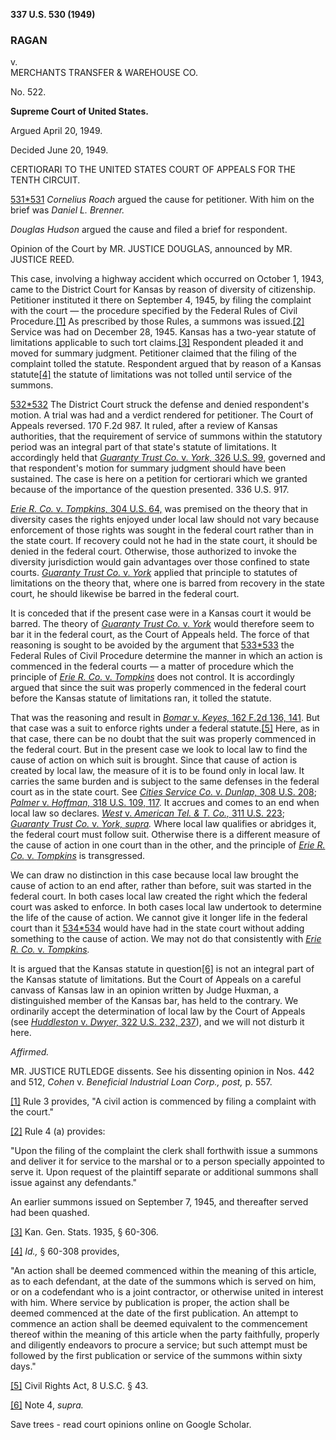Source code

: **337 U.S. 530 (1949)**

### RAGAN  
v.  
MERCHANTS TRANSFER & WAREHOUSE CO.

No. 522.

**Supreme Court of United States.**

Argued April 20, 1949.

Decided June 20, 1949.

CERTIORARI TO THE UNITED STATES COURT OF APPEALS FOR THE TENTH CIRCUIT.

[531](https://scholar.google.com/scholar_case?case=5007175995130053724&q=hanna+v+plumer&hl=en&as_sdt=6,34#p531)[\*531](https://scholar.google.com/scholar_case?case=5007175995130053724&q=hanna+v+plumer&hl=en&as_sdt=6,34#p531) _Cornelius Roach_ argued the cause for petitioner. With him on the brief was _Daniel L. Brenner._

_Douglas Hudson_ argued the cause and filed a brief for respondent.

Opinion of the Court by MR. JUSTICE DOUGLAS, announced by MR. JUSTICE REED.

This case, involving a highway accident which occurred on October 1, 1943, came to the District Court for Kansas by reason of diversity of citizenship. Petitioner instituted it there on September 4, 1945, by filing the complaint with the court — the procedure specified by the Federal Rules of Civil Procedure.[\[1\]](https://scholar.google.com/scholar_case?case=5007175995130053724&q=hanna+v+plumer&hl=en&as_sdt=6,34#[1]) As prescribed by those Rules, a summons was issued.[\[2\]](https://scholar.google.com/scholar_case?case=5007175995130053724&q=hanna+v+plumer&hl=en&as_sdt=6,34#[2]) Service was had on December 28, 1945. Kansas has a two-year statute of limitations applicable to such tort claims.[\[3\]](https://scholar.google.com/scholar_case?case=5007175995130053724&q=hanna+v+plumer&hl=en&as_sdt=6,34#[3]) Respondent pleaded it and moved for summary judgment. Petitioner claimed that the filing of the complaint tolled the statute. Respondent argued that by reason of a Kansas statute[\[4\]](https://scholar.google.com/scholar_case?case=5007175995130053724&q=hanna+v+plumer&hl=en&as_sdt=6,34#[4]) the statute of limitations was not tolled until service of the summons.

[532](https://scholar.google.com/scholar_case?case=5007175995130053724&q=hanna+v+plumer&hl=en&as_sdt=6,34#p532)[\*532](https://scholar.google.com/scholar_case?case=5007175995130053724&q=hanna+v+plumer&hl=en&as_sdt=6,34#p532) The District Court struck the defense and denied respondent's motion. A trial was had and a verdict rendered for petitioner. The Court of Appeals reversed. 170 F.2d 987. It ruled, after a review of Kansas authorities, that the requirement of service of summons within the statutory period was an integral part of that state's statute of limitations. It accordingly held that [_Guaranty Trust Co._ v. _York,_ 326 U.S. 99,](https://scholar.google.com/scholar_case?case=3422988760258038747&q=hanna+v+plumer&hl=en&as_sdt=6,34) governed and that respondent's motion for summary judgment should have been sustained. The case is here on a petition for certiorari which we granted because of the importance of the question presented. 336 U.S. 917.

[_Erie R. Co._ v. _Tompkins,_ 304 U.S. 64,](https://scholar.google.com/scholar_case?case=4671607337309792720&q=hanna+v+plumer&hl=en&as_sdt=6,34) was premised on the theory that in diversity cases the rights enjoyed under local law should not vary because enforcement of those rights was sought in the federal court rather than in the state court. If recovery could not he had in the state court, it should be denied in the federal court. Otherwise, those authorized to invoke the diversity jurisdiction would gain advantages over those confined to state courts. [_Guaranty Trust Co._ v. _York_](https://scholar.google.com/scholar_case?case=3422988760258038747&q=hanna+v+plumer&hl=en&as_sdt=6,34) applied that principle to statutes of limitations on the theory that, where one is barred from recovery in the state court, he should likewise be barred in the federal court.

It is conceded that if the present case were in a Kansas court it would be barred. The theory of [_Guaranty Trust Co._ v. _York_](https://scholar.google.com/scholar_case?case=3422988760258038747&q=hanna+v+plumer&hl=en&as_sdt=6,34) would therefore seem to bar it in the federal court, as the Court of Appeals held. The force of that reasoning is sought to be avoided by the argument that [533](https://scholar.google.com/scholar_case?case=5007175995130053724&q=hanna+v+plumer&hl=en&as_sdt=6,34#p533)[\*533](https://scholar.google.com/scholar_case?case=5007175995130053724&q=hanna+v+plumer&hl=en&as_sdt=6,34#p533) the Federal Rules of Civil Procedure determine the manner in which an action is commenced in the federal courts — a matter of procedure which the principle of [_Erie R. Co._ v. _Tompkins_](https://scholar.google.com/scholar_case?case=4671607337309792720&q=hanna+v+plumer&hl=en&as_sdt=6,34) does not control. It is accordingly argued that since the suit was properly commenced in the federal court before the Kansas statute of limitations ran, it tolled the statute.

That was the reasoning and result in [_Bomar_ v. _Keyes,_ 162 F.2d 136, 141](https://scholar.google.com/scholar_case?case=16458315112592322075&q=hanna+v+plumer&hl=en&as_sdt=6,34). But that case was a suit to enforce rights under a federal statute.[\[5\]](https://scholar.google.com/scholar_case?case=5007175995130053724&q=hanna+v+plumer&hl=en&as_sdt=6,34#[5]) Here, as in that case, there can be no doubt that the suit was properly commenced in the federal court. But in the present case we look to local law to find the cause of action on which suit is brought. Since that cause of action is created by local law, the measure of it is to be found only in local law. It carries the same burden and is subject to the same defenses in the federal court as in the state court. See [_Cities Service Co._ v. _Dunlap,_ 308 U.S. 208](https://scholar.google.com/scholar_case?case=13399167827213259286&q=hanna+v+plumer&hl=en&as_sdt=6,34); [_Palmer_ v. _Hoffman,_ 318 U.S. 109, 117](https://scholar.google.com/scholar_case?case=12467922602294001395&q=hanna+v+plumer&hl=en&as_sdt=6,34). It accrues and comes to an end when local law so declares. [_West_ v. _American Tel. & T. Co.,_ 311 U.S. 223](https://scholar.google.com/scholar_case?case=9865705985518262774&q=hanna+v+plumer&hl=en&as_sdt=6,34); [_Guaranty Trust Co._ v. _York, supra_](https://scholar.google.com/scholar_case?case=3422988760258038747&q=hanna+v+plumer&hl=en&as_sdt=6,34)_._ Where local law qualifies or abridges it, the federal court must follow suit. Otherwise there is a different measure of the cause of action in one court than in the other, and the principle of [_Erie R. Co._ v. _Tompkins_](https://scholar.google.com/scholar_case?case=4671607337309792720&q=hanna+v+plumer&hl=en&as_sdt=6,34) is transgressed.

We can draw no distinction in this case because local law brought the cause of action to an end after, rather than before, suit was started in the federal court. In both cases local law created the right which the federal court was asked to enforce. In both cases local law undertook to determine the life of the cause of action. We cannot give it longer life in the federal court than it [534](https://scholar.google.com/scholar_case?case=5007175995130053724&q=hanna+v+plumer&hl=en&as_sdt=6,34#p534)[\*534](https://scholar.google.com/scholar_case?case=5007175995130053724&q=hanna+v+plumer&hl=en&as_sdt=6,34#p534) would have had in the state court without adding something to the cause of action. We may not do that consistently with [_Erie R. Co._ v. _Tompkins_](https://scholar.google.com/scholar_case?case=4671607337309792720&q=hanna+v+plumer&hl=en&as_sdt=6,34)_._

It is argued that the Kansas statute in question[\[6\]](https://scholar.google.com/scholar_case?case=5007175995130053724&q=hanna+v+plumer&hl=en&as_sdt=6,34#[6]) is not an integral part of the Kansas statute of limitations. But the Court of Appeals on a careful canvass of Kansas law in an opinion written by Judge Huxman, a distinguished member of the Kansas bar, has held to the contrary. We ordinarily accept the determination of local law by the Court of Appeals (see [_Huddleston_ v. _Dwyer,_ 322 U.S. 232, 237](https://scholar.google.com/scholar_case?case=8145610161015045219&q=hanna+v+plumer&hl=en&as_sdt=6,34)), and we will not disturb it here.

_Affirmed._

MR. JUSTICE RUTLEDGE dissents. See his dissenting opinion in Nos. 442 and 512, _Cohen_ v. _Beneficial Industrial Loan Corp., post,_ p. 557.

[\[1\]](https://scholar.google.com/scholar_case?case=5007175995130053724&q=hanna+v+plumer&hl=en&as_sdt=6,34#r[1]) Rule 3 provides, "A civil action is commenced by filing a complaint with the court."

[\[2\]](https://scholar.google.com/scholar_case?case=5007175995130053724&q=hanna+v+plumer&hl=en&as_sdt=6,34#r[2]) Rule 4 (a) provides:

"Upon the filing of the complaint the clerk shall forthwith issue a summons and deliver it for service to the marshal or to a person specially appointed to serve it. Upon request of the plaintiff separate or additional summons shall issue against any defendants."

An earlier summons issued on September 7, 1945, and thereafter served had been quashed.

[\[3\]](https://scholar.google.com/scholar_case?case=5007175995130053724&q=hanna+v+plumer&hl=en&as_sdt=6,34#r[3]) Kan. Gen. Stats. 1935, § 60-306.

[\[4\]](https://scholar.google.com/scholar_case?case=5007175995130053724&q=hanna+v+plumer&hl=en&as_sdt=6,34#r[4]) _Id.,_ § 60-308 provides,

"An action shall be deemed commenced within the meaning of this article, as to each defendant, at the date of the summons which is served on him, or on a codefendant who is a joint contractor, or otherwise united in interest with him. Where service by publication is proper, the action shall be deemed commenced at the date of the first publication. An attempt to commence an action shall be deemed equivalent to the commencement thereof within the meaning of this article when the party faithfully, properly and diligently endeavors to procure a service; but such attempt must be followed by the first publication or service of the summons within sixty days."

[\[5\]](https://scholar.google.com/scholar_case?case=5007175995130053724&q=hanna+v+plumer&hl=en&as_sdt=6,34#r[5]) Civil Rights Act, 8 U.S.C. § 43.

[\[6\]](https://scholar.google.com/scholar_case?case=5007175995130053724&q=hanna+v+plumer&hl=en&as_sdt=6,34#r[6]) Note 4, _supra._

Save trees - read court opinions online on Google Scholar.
- - - - -
What you are asked to do:
The lines above, starting at the one with "CERTIORARI TO THE" and ending at the one with "Opinion of the", are the only ones to return, exactly as written.

Expected answer:
CERTIORARI TO THE UNITED STATES COURT OF APPEALS FOR THE TENTH CIRCUIT.

[531](https://scholar.google.com/scholar_case?case=5007175995130053724&q=hanna+v+plumer&hl=en&as_sdt=6,34#p531)[\*531](https://scholar.google.com/scholar_case?case=5007175995130053724&q=hanna+v+plumer&hl=en&as_sdt=6,34#p531) _Cornelius Roach_ argued the cause for petitioner. With him on the brief was _Daniel L. Brenner._

_Douglas Hudson_ argued the cause and filed a brief for respondent.

Opinion of the Court by MR. JUSTICE DOUGLAS, announced by MR. JUSTICE REED.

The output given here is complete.